What does it take for RevOps to become a strategic partner?
The simplest way to understand this is through four Head of RevOps archetypes. These are: Responder, Challenger, Architect, and Transformer. Only two of these will keep RevOps from being viewed as an expendable cost.
Responders are less focused on the future state of the business and more focused on finding and fixing discrete problems. They typically have a limited scope – most often this is an orientation toward sales operations. Very rarely do you see them thinking about marketing operations or customer success operations. By leaning heavily on playbooks from past roles, they look for familiar problems. Essentially, their priority is to fix the table stakes: pipeline reporting, forecasting process, running business reviews, etc. They typically are viewed as fulfilling the “reporting” function and serve as the VP of Sales or CRO’s go-to for KPI reporting. While they are skilled at centralizing data to support reporting and forecasting, their M.O. is to respond to the requests of the sales leadership.
Challengers understand the desired future state of the business.

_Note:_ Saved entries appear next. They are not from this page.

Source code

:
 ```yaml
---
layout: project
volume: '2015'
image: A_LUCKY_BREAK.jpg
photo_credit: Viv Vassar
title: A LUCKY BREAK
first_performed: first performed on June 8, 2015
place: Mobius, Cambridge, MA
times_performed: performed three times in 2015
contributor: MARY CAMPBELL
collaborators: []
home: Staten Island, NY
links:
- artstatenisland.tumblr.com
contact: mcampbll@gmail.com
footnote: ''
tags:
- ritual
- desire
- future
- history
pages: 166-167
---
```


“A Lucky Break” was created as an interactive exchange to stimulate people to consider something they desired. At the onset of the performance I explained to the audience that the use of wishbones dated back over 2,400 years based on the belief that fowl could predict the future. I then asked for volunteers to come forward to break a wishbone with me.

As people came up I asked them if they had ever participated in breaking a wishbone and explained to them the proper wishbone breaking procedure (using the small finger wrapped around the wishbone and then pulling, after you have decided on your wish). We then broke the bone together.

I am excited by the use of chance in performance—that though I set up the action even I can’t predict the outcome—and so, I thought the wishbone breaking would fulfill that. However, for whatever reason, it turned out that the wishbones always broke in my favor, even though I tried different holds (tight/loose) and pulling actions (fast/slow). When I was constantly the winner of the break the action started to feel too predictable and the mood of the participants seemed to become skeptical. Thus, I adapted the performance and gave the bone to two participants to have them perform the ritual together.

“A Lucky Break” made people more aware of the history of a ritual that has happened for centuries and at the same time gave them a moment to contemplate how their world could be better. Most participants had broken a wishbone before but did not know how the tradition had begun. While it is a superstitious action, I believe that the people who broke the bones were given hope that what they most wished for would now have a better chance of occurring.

As such, they are seen as the chief of staff to the CRO. Their focus is to shape the RevOps function such that it can deliver leadership’s vision. They are also often risk averse. Like the Responder, they like to work with the tried and tested, on the same tactics they used in previous roles. Whether that’s conducting all their planning and modeling with a specific Excel template or writing Apex code in Salesforce – they resist change. Unlike the responder, they understand the business, but they still prefer to minimize risk, even when they know they are sacrificing agility. They are averse to staying on top of new trends. The best quality of the challenger is that they know their playbooks in and out and have the experience to challenge the sales team leaders to think critically about the key metrics.

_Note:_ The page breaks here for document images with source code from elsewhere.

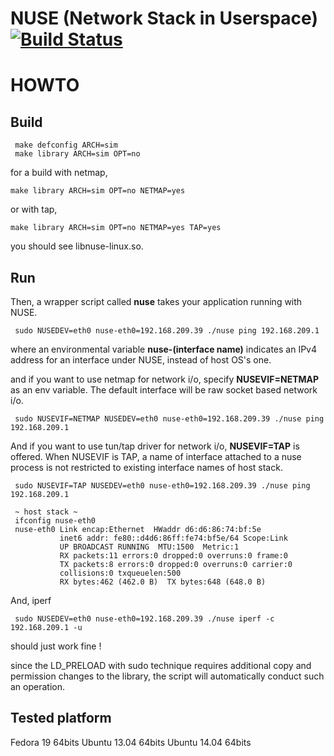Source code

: NUSE (Network Stack in Userspace) [![Build Status](https://travis-ci.org/thehajime/net-next-nuse.png)](https://travis-ci.org/thehajime/net-next-nuse)
===============================


# HOWTO
## Build

```
 make defconfig ARCH=sim
 make library ARCH=sim OPT=no
```

for a build with netmap,

```
make library ARCH=sim OPT=no NETMAP=yes
```

or with tap,

```
make library ARCH=sim OPT=no NETMAP=yes TAP=yes
```

you should see libnuse-linux.so.

## Run

Then, a wrapper script called **nuse** takes your application running with NUSE.

```
 sudo NUSEDEV=eth0 nuse-eth0=192.168.209.39 ./nuse ping 192.168.209.1
```

where an environmental variable **nuse-(interface name)** indicates an IPv4 address for an interface under NUSE, instead of host OS's one.

and if you want to use netmap for network i/o, specify **NUSEVIF=NETMAP** as an env variable. The default interface will be raw socket based network i/o.

```
 sudo NUSEVIF=NETMAP NUSEDEV=eth0 nuse-eth0=192.168.209.39 ./nuse ping 192.168.209.1
```

And if you want to use tun/tap driver for network i/o, **NUSEVIF=TAP** is offered. When NUSEVIF is TAP, a name of interface attached to a nuse process is not restricted to existing interface names of host stack.

```
 sudo NUSEVIF=TAP NUSEDEV=eth0 nuse-eth0=192.168.209.39 ./nuse ping 192.168.209.1

 ~ host stack ~
 ifconfig nuse-eth0
 nuse-eth0 Link encap:Ethernet  HWaddr d6:d6:86:74:bf:5e  
           inet6 addr: fe80::d4d6:86ff:fe74:bf5e/64 Scope:Link
           UP BROADCAST RUNNING  MTU:1500  Metric:1
           RX packets:11 errors:0 dropped:0 overruns:0 frame:0
           TX packets:8 errors:0 dropped:0 overruns:0 carrier:0
           collisions:0 txqueuelen:500 
           RX bytes:462 (462.0 B)  TX bytes:648 (648.0 B)
```

And, iperf

```
 sudo NUSEDEV=eth0 nuse-eth0=192.168.209.39 ./nuse iperf -c 192.168.209.1 -u
```

should just work fine !

since the LD_PRELOAD with sudo technique requires additional copy and permission changes to the library, the script will automatically conduct such an operation.

## Tested platform
Fedora 19 64bits
Ubuntu 13.04 64bits
Ubuntu 14.04 64bits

Architects understand the rationale behind the desired future state. They are hands-on and keen to architect a new way of doing business to support the organization’s needs in the future. They own the entire GTM cycle and help the organization understand the customer journey. By crafting a compelling vision of a truly integrated marketing, sales, and customer success, they are able to break down silos between these functions. Their orientation to creative solutions allows them to build innovative ways to do more with less. They also have organizational experience needed to get buy-in for initiatives that will transform the business. Their other crucial skill is the ability to maintain relationships with finance and communicate the value of their initiatives. They are architects not only of systems but they are also visionaries. Perhaps most importantly, they have the organizational support and buy-in needed to get them built.

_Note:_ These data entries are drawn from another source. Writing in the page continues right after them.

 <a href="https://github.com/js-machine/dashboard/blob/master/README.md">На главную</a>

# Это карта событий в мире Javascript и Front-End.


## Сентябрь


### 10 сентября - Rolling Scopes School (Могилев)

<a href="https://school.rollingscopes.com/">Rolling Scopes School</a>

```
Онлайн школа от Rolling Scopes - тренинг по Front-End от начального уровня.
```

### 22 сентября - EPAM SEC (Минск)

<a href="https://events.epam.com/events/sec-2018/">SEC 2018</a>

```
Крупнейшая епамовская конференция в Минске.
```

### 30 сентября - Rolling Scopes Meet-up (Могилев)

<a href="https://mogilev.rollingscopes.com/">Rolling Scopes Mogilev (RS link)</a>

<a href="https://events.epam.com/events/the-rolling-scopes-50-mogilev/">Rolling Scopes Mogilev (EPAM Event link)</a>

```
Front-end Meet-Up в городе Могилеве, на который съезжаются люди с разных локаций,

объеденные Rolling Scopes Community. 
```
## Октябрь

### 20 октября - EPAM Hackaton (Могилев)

Transformers partner with the CRO and CFO in envisioning the desired future state. They take an active role in deciding how to go to market. The CFO and CRO rely on their input to key decisions, such as “Should we enter new markets or create new verticals?” and “When and for what roles should we hire?” They are adept at anticipating market changes. By using data to help drive decisions, they cultivate a nimble responsive organization. When they try something new, they integrate learnings and continually update their playbook. They transform organizations by keeping RevOps oriented toward innovation that impacts Revenue.
Which RevOps leaders will be seen as Revenue drivers?
When it comes to the profile of a RevOps leader that is seen as driving revenue – only Architects and Transformers will make the cut. Responders risk being one-trick ponies who will not continue to add value once their playbooks have been spent. Challengers, lacking a strategic vision, will not provide sufficient value when times get tough. Architects and transformers are ideal leaders for companies growing rapidly or established organizations that are eager to fight organizational atrophy and desire to stay lean and relevant.